▸ **Problem**
First find the line with "- Customize your" in the entries below, then set down exactly every line through the line with "6. **Advanced Technology:**", that line included.

[[ Records supplied, beginning ]]

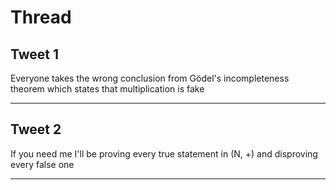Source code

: # Thread

## Tweet 1

Everyone takes the wrong conclusion from Gödel's incompleteness theorem which states that multiplication is fake

---

## Tweet 2

If you need me I'll be proving every true statement in (N, +) and disproving every false one

---

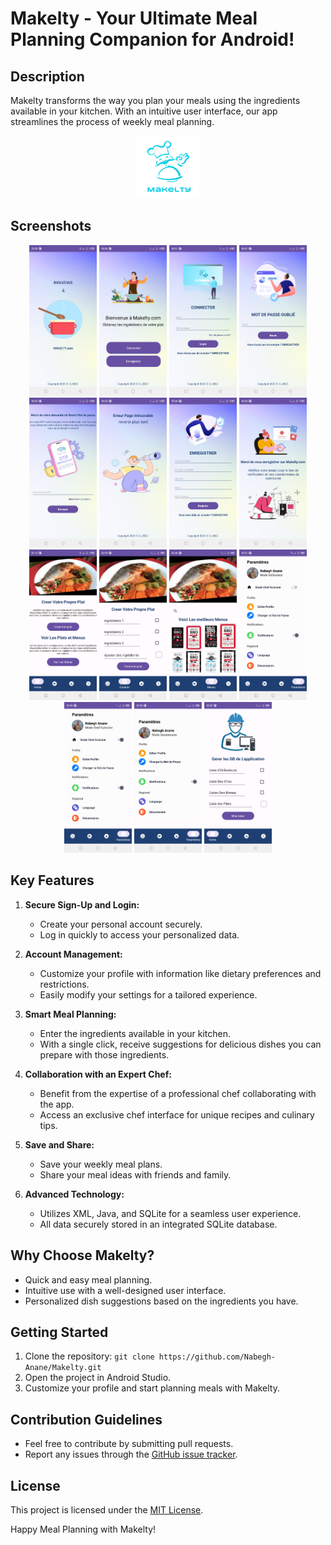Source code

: # Makelty - Your Ultimate Meal Planning Companion for Android!

## Description

Makelty transforms the way you plan your meals using the ingredients available in your kitchen. With an intuitive user interface, our app streamlines the process of weekly meal planning.

<p align="center">
  <img src="https://github.com/Nabegh-Anane/Makelty/blob/main/app/logo.png?raw=true" alt="Logo" width="100" height="100">
</p>

## Screenshots

<p align="center">
   <img src="https://github.com/Nabegh-Anane/Makelty/blob/main/app/Screenshot_20230522-235016.jpg?raw=true" alt="App Screenshot" width="108" height="240.8">
   <img src="https://github.com/Nabegh-Anane/Makelty/blob/main/app/Screenshot_20230523-000052.jpg?raw=true" alt="App Screenshot" width="108" height="240.8">
   <img src="https://github.com/Nabegh-Anane/Makelty/blob/main/app/Screenshot_20230523-000116.jpg?raw=true" alt="App Screenshot" width="108" height="240.8">
   <img src="https://github.com/Nabegh-Anane/Makelty/blob/main/app/Screenshot_20230523-000140.jpg?raw=true" alt="App Screenshot" width="108" height="240.8">
   <img src="https://github.com/Nabegh-Anane/Makelty/blob/main/app/Screenshot_20230523-000311.jpg?raw=true" alt="App Screenshot" width="108" height="240.8">
   <img src="https://github.com/Nabegh-Anane/Makelty/blob/main/app/Screenshot_20230523-000342.jpg?raw=true" alt="App Screenshot" width="108" height="240.8">
   <img src="https://github.com/Nabegh-Anane/Makelty/blob/main/app/Screenshot_20230523-000419.jpg?raw=true" alt="App Screenshot" width="108" height="240.8">
   <img src="https://github.com/Nabegh-Anane/Makelty/blob/main/app/Screenshot_20230523-000433.jpg?raw=true" alt="App Screenshot" width="108" height="240.8">
   <img src="https://github.com/Nabegh-Anane/Makelty/blob/main/app/Screenshot_20230523-011258.jpg?raw=true" alt="App Screenshot" width="108" height="240.8">
   <img src="https://github.com/Nabegh-Anane/Makelty/blob/main/app/Screenshot_20230523-023901.jpg?raw=true" alt="App Screenshot" width="108" height="240.8">
   <img src="https://github.com/Nabegh-Anane/Makelty/blob/main/app/Screenshot_20230523-024815.jpg?raw=true" alt="App Screenshot" width="108" height="240.8">
   <img src="https://github.com/Nabegh-Anane/Makelty/blob/main/app/Screenshot_20230523-025104.jpg?raw=true" alt="App Screenshot" width="108" height="240.8">
   <img src="https://github.com/Nabegh-Anane/Makelty/blob/main/app/Screenshot_20230523-025401.jpg?raw=true" alt="App Screenshot" width="108" height="240.8">
   <img src="https://github.com/Nabegh-Anane/Makelty/blob/main/app/Screenshot_20230523-025531.jpg?raw=true" alt="App Screenshot" width="108" height="240.8">
   <img src="https://github.com/Nabegh-Anane/Makelty/blob/main/app/Screenshot_20230523-030255.jpg?raw=true" alt="App Screenshot" width="108" height="240.8">
</p>

## Key Features

1. **Secure Sign-Up and Login:**
   - Create your personal account securely.
   - Log in quickly to access your personalized data.

2. **Account Management:**
   - Customize your profile with information like dietary preferences and restrictions.
   - Easily modify your settings for a tailored experience.

3. **Smart Meal Planning:**
   - Enter the ingredients available in your kitchen.
   - With a single click, receive suggestions for delicious dishes you can prepare with those ingredients.

4. **Collaboration with an Expert Chef:**
   - Benefit from the expertise of a professional chef collaborating with the app.
   - Access an exclusive chef interface for unique recipes and culinary tips.

5. **Save and Share:**
   - Save your weekly meal plans.
   - Share your meal ideas with friends and family.

6. **Advanced Technology:**
   - Utilizes XML, Java, and SQLite for a seamless user experience.
   - All data securely stored in an integrated SQLite database.

## Why Choose Makelty?

- Quick and easy meal planning.
- Intuitive use with a well-designed user interface.
- Personalized dish suggestions based on the ingredients you have.

## Getting Started

1. Clone the repository: `git clone https://github.com/Nabegh-Anane/Makelty.git`
2. Open the project in Android Studio.
3. Customize your profile and start planning meals with Makelty.

## Contribution Guidelines

- Feel free to contribute by submitting pull requests.
- Report any issues through the [GitHub issue tracker](https://github.com/Nabegh-Anane/Makelty).

## License

This project is licensed under the [MIT License](LICENSE).

Happy Meal Planning with Makelty!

[[ Records supplied, end ]]

▸ **Task solution**
   - Customize your profile with information like dietary preferences and restrictions.
   - Easily modify your settings for a tailored experience.

3. **Smart Meal Planning:**
   - Enter the ingredients available in your kitchen.
   - With a single click, receive suggestions for delicious dishes you can prepare with those ingredients.

4. **Collaboration with an Expert Chef:**
   - Benefit from the expertise of a professional chef collaborating with the app.
   - Access an exclusive chef interface for unique recipes and culinary tips.

5. **Save and Share:**
   - Save your weekly meal plans.
   - Share your meal ideas with friends and family.

6. **Advanced Technology:**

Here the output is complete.